* **Stored items**:
━━━
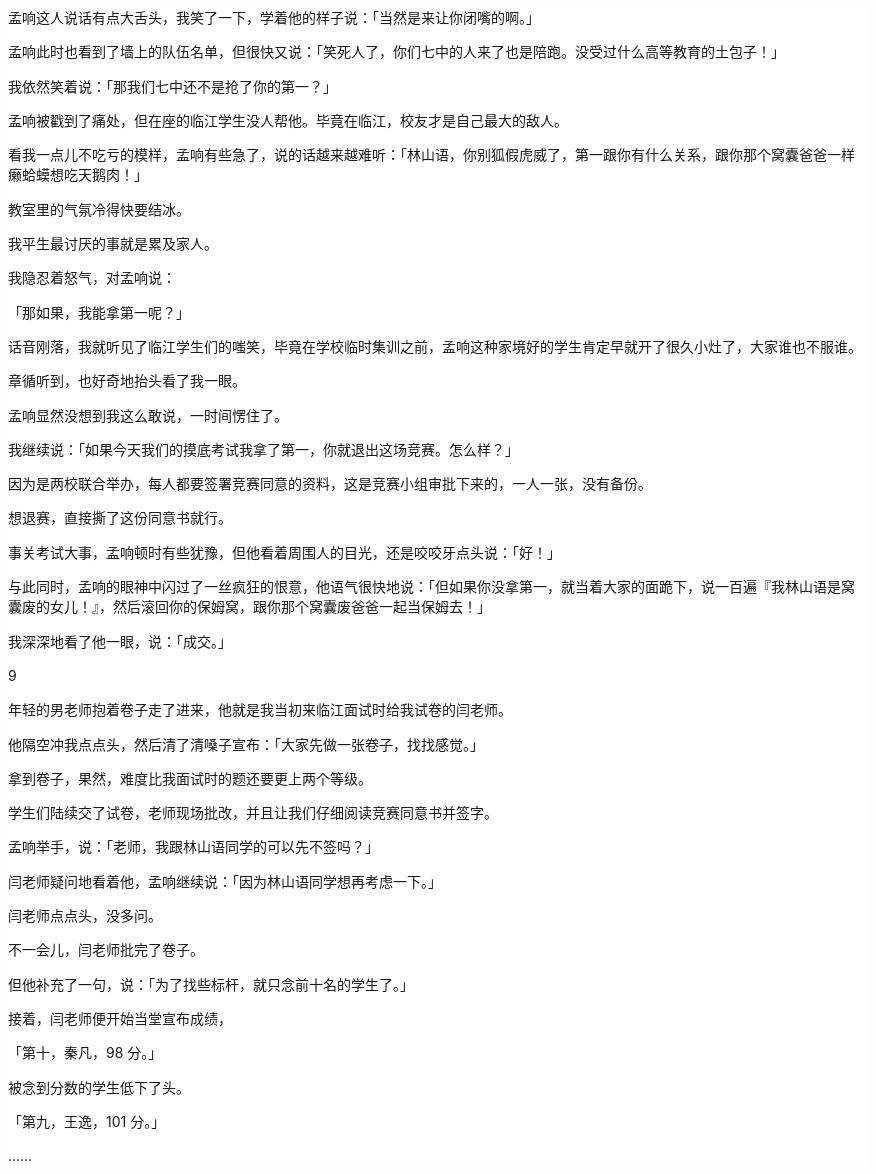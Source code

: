 孟响这人说话有点大舌头，我笑了一下，学着他的样子说：「当然是来让你闭嘴的啊。」

孟响此时也看到了墙上的队伍名单，但很快又说：「笑死人了，你们七中的人来了也是陪跑。没受过什么高等教育的土包子！」

我依然笑着说：「那我们七中还不是抢了你的第一？」

孟响被戳到了痛处，但在座的临江学生没人帮他。毕竟在临江，校友才是自己最大的敌人。

看我一点儿不吃亏的模样，孟响有些急了，说的话越来越难听：「林山语，你别狐假虎威了，第一跟你有什么关系，跟你那个窝囊爸爸一样癞蛤蟆想吃天鹅肉！」

教室里的气氛冷得快要结冰。

我平生最讨厌的事就是累及家人。

我隐忍着怒气，对孟响说：

「那如果，我能拿第一呢？」

话音刚落，我就听见了临江学生们的嗤笑，毕竟在学校临时集训之前，孟响这种家境好的学生肯定早就开了很久小灶了，大家谁也不服谁。

章循听到，也好奇地抬头看了我一眼。

孟响显然没想到我这么敢说，一时间愣住了。

我继续说：「如果今天我们的摸底考试我拿了第一，你就退出这场竞赛。怎么样？」

因为是两校联合举办，每人都要签署竞赛同意的资料，这是竞赛小组审批下来的，一人一张，没有备份。

想退赛，直接撕了这份同意书就行。

事关考试大事，孟响顿时有些犹豫，但他看着周围人的目光，还是咬咬牙点头说：「好！」

与此同时，孟响的眼神中闪过了一丝疯狂的恨意，他语气很快地说：「但如果你没拿第一，就当着大家的面跪下，说一百遍『我林山语是窝囊废的女儿！』，然后滚回你的保姆窝，跟你那个窝囊废爸爸一起当保姆去！」

我深深地看了他一眼，说：「成交。」

9

年轻的男老师抱着卷子走了进来，他就是我当初来临江面试时给我试卷的闫老师。

他隔空冲我点点头，然后清了清嗓子宣布：「大家先做一张卷子，找找感觉。」

拿到卷子，果然，难度比我面试时的题还要更上两个等级。

学生们陆续交了试卷，老师现场批改，并且让我们仔细阅读竞赛同意书并签字。

孟响举手，说：「老师，我跟林山语同学的可以先不签吗？」

闫老师疑问地看着他，孟响继续说：「因为林山语同学想再考虑一下。」

闫老师点点头，没多问。

不一会儿，闫老师批完了卷子。

但他补充了一句，说：「为了找些标杆，就只念前十名的学生了。」

接着，闫老师便开始当堂宣布成绩，

「第十，秦凡，98 分。」

被念到分数的学生低下了头。

「第九，王逸，101 分。」

……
━━━
* **REQUIREMENT**:
Could you repeat, exactly and with nothing else, the lines from the first line of the records through the line containing "事关考试大事，孟响顿时有些犹豫，但他看着周围人的目光，还是咬咬牙点头说：「好！」"? Leave out the pictures.

* **EXERCISE RESPONSE**:
Source code

: 孟响这人说话有点大舌头，我笑了一下，学着他的样子说：「当然是来让你闭嘴的啊。」

孟响此时也看到了墙上的队伍名单，但很快又说：「笑死人了，你们七中的人来了也是陪跑。没受过什么高等教育的土包子！」

我依然笑着说：「那我们七中还不是抢了你的第一？」

孟响被戳到了痛处，但在座的临江学生没人帮他。毕竟在临江，校友才是自己最大的敌人。

看我一点儿不吃亏的模样，孟响有些急了，说的话越来越难听：「林山语，你别狐假虎威了，第一跟你有什么关系，跟你那个窝囊爸爸一样癞蛤蟆想吃天鹅肉！」

教室里的气氛冷得快要结冰。

我平生最讨厌的事就是累及家人。

我隐忍着怒气，对孟响说：

「那如果，我能拿第一呢？」

话音刚落，我就听见了临江学生们的嗤笑，毕竟在学校临时集训之前，孟响这种家境好的学生肯定早就开了很久小灶了，大家谁也不服谁。

章循听到，也好奇地抬头看了我一眼。

孟响显然没想到我这么敢说，一时间愣住了。

我继续说：「如果今天我们的摸底考试我拿了第一，你就退出这场竞赛。怎么样？」

因为是两校联合举办，每人都要签署竞赛同意的资料，这是竞赛小组审批下来的，一人一张，没有备份。

想退赛，直接撕了这份同意书就行。

事关考试大事，孟响顿时有些犹豫，但他看着周围人的目光，还是咬咬牙点头说：「好！」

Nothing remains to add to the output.